▶ _AVAILABLE RECORDS_:
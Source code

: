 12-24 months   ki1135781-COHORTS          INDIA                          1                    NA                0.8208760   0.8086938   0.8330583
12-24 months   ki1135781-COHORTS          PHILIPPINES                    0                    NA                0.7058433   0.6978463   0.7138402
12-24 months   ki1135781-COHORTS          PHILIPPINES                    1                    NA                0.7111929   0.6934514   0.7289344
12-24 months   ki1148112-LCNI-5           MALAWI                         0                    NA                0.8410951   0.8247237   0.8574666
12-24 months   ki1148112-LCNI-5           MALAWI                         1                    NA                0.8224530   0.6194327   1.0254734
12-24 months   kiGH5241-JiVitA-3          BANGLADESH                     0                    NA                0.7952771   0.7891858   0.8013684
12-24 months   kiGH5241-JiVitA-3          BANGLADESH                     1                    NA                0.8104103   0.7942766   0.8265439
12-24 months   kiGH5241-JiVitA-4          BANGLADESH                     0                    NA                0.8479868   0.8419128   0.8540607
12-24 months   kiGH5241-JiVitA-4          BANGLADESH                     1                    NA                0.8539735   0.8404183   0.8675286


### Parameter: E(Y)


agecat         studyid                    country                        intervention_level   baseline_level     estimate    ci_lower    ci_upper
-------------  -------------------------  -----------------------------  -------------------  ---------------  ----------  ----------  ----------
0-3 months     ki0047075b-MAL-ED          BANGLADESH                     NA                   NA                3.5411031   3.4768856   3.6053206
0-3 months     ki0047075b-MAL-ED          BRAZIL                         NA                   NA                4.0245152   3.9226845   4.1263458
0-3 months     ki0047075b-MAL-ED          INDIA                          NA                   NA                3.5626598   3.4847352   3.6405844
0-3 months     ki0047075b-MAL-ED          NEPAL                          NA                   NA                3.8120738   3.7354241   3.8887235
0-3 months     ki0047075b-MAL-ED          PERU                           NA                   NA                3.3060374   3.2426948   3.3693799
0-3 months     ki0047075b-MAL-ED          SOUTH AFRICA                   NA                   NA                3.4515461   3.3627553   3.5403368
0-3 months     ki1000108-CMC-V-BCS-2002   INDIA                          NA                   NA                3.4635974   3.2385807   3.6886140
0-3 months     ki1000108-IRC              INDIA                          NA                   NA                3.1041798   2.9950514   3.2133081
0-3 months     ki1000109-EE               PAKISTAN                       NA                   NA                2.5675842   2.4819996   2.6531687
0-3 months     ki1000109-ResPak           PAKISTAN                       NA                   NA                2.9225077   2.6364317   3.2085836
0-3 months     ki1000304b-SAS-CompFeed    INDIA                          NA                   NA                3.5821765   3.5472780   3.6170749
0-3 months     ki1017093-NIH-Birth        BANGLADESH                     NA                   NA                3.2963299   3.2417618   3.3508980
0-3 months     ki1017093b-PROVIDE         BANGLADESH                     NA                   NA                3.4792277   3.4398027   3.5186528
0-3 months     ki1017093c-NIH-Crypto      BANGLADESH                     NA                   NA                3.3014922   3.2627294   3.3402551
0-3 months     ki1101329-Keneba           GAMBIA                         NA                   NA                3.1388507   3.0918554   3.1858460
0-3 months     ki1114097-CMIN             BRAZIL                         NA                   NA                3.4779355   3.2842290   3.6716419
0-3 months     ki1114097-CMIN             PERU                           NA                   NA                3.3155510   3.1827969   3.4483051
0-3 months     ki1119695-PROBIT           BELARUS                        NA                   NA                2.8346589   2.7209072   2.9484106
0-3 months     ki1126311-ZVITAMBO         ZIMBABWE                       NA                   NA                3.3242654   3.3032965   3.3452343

▶ _WHAT YOU HAVE TO DO_: Write down all the entries again without a single difference.

▶ _TASK ANSWER_:
Source code

: 12-24 months   ki1135781-COHORTS          INDIA                          1                    NA                0.8208760   0.8086938   0.8330583
12-24 months   ki1135781-COHORTS          PHILIPPINES                    0                    NA                0.7058433   0.6978463   0.7138402
12-24 months   ki1135781-COHORTS          PHILIPPINES                    1                    NA                0.7111929   0.6934514   0.7289344
12-24 months   ki1148112-LCNI-5           MALAWI                         0                    NA                0.8410951   0.8247237   0.8574666
12-24 months   ki1148112-LCNI-5           MALAWI                         1                    NA                0.8224530   0.6194327   1.0254734
12-24 months   kiGH5241-JiVitA-3          BANGLADESH                     0                    NA                0.7952771   0.7891858   0.8013684
12-24 months   kiGH5241-JiVitA-3          BANGLADESH                     1                    NA                0.8104103   0.7942766   0.8265439
12-24 months   kiGH5241-JiVitA-4          BANGLADESH                     0                    NA                0.8479868   0.8419128   0.8540607
12-24 months   kiGH5241-JiVitA-4          BANGLADESH                     1                    NA                0.8539735   0.8404183   0.8675286


### Parameter: E(Y)


agecat         studyid                    country                        intervention_level   baseline_level     estimate    ci_lower    ci_upper
-------------  -------------------------  -----------------------------  -------------------  ---------------  ----------  ----------  ----------
0-3 months     ki0047075b-MAL-ED          BANGLADESH                     NA                   NA                3.5411031   3.4768856   3.6053206
0-3 months     ki0047075b-MAL-ED          BRAZIL                         NA                   NA                4.0245152   3.9226845   4.1263458
0-3 months     ki0047075b-MAL-ED          INDIA                          NA                   NA                3.5626598   3.4847352   3.6405844
0-3 months     ki0047075b-MAL-ED          NEPAL                          NA                   NA                3.8120738   3.7354241   3.8887235
0-3 months     ki0047075b-MAL-ED          PERU                           NA                   NA                3.3060374   3.2426948   3.3693799
0-3 months     ki0047075b-MAL-ED          SOUTH AFRICA                   NA                   NA                3.4515461   3.3627553   3.5403368
0-3 months     ki1000108-CMC-V-BCS-2002   INDIA                          NA                   NA                3.4635974   3.2385807   3.6886140
0-3 months     ki1000108-IRC              INDIA                          NA                   NA                3.1041798   2.9950514   3.2133081
0-3 months     ki1000109-EE               PAKISTAN                       NA                   NA                2.5675842   2.4819996   2.6531687
0-3 months     ki1000109-ResPak           PAKISTAN                       NA                   NA                2.9225077   2.6364317   3.2085836
0-3 months     ki1000304b-SAS-CompFeed    INDIA                          NA                   NA                3.5821765   3.5472780   3.6170749
0-3 months     ki1017093-NIH-Birth        BANGLADESH                     NA                   NA                3.2963299   3.2417618   3.3508980
0-3 months     ki1017093b-PROVIDE         BANGLADESH                     NA                   NA                3.4792277   3.4398027   3.5186528
0-3 months     ki1017093c-NIH-Crypto      BANGLADESH                     NA                   NA                3.3014922   3.2627294   3.3402551
0-3 months     ki1101329-Keneba           GAMBIA                         NA                   NA                3.1388507   3.0918554   3.1858460
0-3 months     ki1114097-CMIN             BRAZIL                         NA                   NA                3.4779355   3.2842290   3.6716419
0-3 months     ki1114097-CMIN             PERU                           NA                   NA                3.3155510   3.1827969   3.4483051
0-3 months     ki1119695-PROBIT           BELARUS                        NA                   NA                2.8346589   2.7209072   2.9484106
0-3 months     ki1126311-ZVITAMBO         ZIMBABWE                       NA                   NA                3.3242654   3.3032965   3.3452343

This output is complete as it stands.